Dear Wilhemina

Prospect’s agony aunt responds to readers’ problems
November 18, 2009
I’m scared to tell her about my sportscar

Dear Wilhemina I’ve just bought a very, very expensive German sportscar and I haven’t told my wife. The money isn’t the issue, I’ve got enough. She wouldn’t approve, though she probably wouldn’t care too much and wouldn’t have stopped me. But our marriage isn’t scintillating right now (I don’t know if I want to stay in it, to be honest) and I just wanted to have a bit of fun. I’m sure you’re thinking I’m in a classic mid-life crisis. I now have this enormously expensive car, that doesn’t even have room for our children in it, sleeping in the garage of our block of flats. No one knows about it; I’m not really taking it anywhere but around the block. Should I tell her, come what may—or sell it before anyone’s the wiser?

Luke M



Dear Luke M

Grab a drink and make yourself comfortable while I stop laughing. Let me get this straight: your marriage isn’t very good and you think you might want out, but you don’t know how to tell your wife about the car you bought and are hiding under her nose in the garage? Ah, yes I can see how telling her about the car is the “real” problem. To state the painfully obvious: isn’t this car just a very expensive metaphor for your relationship? Talk to your wife about the car and use it for what it is: a way into a conversation you don’t know how to begin (your starter for ten is “marriage and automobiles”).
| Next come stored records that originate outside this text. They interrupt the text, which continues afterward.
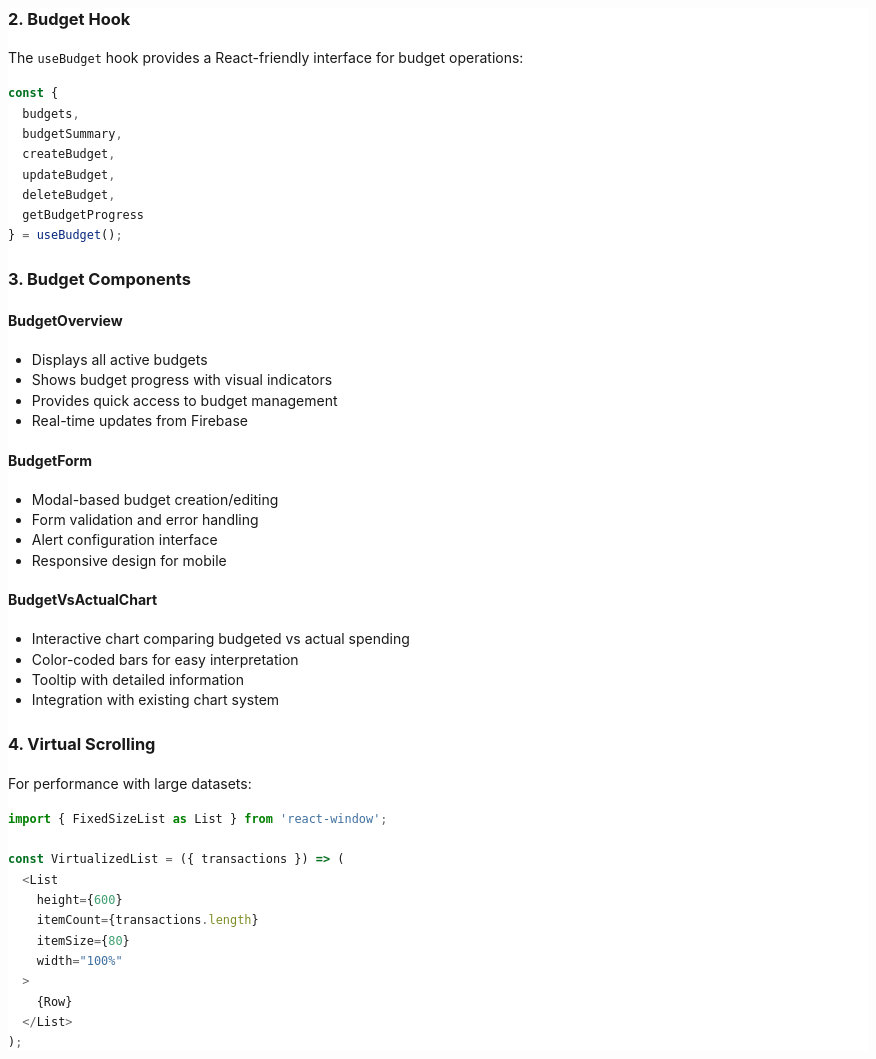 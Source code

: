 ### 2. Budget Hook

The `useBudget` hook provides a React-friendly interface for budget operations:

```typescript
const {
  budgets,
  budgetSummary,
  createBudget,
  updateBudget,
  deleteBudget,
  getBudgetProgress
} = useBudget();
```

### 3. Budget Components

#### BudgetOverview
- Displays all active budgets
- Shows budget progress with visual indicators
- Provides quick access to budget management
- Real-time updates from Firebase

#### BudgetForm
- Modal-based budget creation/editing
- Form validation and error handling
- Alert configuration interface
- Responsive design for mobile

#### BudgetVsActualChart
- Interactive chart comparing budgeted vs actual spending
- Color-coded bars for easy interpretation
- Tooltip with detailed information
- Integration with existing chart system

### 4. Virtual Scrolling

For performance with large datasets:

```typescript
import { FixedSizeList as List } from 'react-window';

const VirtualizedList = ({ transactions }) => (
  <List
    height={600}
    itemCount={transactions.length}
    itemSize={80}
    width="100%"
  >
    {Row}
  </List>
);
```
And have the conversation. About your marriage, not the car.

Wilhemina

Should I have a nose job?

Dear Wilhemina

I’ve always been unhappy with my nose and I need to decide now whether I’m going to take the next step: plastic surgery. It’s got to the point where I can barely look at myself in the mirror. I’m 48 years old and I’d finally like to do something about it. Is this reasonable, or do you think it’s a morally reprehensible idea?

JO

Dear JO

What strangely powerful words you choose to refer to what has (rightly or wrongly) become a rather routine procedure. Why morally reprehensible? Because you’re messing with nature? Buying into the “body shame” that psychotherapist Susie Orbach refers to? Or conforming to standards of beauty you don’t feel you’ve chosen? I wonder about the roots of an idea that seems to be against your beliefs and which comes, forgive me for saying this, rather late in life. If you look at the statistics, most people tend to have their noses done much earlier. The minute they can afford it, in fact. So what’s making you take this option so seriously now? You don’t refer to the usual fears (what will it look like afterwards? Will it be painful? How do I handle it with friends and colleagues?) but rather only to what are, quite literally, metaphysical problems. I would ask yourself what else is going on in your life that you might think of as morally reprehensible. There’s nothing wrong with going ahead with this in the end, but before doing so make sure it’s your nose that you want to fix.

Wilhemina

I’m a dating website addict

Dear Wilhemina

A few months ago I joined a dating site. I’m in my early thirties and I want what everyone has: a family, a home, a husband, and it just wasn’t happening “naturally.” So, convinced by the fact that two friends met their husbands online, I gave it a go. You read a lot of terrible stories about tacky men and horrible letdowns, but frankly, it’s been wonderful. In the past six months I’ve met 34 perfectly nice people and I’m now involved, seriously, with three of them. My problem is that I can’t choose and I can’t stop going online and exploring other options. It’s thrilling to meet new people. I love looking forward to a meeting with someone who I can be entirely different with, and I keep wondering if there may be someone better out there. But it’s keeping me from doing the one thing I want to do: commit. How do I quit?

Carol W

Dear Carol W

About 33 per cent of people who use online dating sites find partners this way, and 20 per cent now claim to have met their spouse online. This is a success story, and no amount of “dark side” testimonials have quelled the rush to Match.com and its equivalents. Online dating offers both anonymity, but also a level of interest—in terms of number of “clicks”—that can be both confidence boosting and quite addictive. This is something everyone is now familiar with. It started with the red flashing light on an answerphone, moved to the bing of “you’ve got mail,” then to the ever-increasing beep of the incoming text-message and so on to friend requests and online dating hits.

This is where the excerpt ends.